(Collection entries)

--- START ---

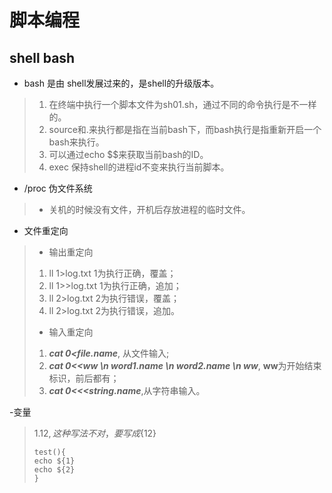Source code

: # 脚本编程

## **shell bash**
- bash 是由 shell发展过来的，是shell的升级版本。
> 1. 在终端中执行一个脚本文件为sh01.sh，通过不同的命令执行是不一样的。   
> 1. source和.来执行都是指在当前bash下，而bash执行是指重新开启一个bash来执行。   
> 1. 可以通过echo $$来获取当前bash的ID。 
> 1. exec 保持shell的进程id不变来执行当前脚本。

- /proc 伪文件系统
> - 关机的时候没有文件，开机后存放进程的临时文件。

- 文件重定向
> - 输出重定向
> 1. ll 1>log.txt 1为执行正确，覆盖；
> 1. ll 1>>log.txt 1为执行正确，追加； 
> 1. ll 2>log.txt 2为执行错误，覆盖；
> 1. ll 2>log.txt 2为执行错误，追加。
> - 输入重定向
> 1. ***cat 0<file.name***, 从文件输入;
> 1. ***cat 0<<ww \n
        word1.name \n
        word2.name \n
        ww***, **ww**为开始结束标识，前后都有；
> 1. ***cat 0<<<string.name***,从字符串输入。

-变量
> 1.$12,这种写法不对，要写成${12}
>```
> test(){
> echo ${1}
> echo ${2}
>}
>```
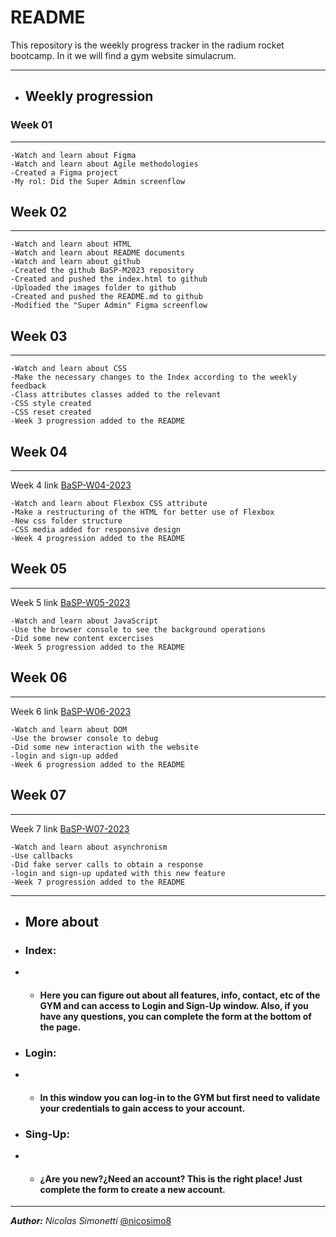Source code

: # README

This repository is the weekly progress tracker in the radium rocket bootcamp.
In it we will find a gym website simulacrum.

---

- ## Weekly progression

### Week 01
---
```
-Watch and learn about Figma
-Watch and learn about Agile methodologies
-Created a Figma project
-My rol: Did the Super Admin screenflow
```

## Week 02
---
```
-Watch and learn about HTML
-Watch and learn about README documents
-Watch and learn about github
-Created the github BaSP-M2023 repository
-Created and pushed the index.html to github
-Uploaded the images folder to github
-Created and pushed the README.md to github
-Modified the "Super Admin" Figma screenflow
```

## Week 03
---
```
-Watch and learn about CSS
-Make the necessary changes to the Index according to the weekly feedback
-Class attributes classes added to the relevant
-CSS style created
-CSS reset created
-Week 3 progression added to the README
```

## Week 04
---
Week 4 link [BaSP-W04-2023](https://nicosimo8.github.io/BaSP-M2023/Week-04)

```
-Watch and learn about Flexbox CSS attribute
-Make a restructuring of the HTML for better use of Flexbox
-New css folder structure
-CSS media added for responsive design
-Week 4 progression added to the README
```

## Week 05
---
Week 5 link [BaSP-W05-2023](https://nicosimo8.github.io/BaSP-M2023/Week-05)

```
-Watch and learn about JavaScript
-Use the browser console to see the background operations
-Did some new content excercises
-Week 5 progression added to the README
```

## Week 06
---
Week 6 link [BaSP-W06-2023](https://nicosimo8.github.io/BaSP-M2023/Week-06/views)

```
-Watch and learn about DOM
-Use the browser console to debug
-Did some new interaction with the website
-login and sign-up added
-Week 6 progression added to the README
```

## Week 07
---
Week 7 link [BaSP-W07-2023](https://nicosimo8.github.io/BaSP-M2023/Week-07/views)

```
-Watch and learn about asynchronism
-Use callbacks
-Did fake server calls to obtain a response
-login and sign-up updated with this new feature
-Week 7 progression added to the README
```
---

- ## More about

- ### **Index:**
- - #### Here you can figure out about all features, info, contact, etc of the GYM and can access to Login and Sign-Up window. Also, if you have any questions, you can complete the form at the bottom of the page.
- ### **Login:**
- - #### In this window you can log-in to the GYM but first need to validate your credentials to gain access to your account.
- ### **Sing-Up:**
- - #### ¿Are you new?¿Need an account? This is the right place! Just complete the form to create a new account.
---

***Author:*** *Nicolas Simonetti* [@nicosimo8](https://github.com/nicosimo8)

--- END ---
--- START ---

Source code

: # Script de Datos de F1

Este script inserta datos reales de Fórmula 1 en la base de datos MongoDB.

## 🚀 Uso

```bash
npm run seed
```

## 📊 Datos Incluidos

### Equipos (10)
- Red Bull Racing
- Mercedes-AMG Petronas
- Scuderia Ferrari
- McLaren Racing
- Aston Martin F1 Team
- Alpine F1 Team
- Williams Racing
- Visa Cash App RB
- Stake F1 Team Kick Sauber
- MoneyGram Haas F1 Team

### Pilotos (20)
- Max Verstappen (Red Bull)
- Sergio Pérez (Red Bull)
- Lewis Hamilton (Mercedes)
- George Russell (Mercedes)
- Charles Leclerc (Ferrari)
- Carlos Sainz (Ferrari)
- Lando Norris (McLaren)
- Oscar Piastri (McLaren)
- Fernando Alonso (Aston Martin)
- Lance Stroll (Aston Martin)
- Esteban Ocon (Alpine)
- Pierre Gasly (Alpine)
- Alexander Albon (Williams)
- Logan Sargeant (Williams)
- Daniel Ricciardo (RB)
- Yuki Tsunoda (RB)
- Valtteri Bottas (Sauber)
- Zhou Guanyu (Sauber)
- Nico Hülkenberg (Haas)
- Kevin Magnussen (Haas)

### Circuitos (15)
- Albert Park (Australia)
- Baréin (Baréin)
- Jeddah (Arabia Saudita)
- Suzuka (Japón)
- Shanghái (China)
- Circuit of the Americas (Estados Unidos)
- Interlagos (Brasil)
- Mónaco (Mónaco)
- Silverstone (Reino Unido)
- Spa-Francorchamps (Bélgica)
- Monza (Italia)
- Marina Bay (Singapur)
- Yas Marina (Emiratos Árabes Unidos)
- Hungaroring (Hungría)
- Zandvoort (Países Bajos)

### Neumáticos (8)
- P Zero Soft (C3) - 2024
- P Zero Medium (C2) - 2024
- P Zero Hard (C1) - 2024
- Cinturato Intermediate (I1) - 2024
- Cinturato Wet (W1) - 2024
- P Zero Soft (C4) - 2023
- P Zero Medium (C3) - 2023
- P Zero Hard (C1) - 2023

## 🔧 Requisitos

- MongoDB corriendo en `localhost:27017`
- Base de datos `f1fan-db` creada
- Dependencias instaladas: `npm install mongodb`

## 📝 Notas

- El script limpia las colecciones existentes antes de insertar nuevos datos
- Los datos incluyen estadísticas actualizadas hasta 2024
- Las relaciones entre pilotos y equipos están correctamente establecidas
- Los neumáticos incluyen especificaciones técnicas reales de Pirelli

--- END ---

WHAT IS NEEDED.
Your answer should be the exact lines above from the one with "- ## More about" through the one with "- - #### In this", both included, and nothing besides.

REPLY TO THE EXERCISE.
- ## More about

- ### **Index:**
- - #### Here you can figure out about all features, info, contact, etc of the GYM and can access to Login and Sign-Up window. Also, if you have any questions, you can complete the form at the bottom of the page.
- ### **Login:**
- - #### In this window you can log-in to the GYM but first need to validate your credentials to gain access to your account.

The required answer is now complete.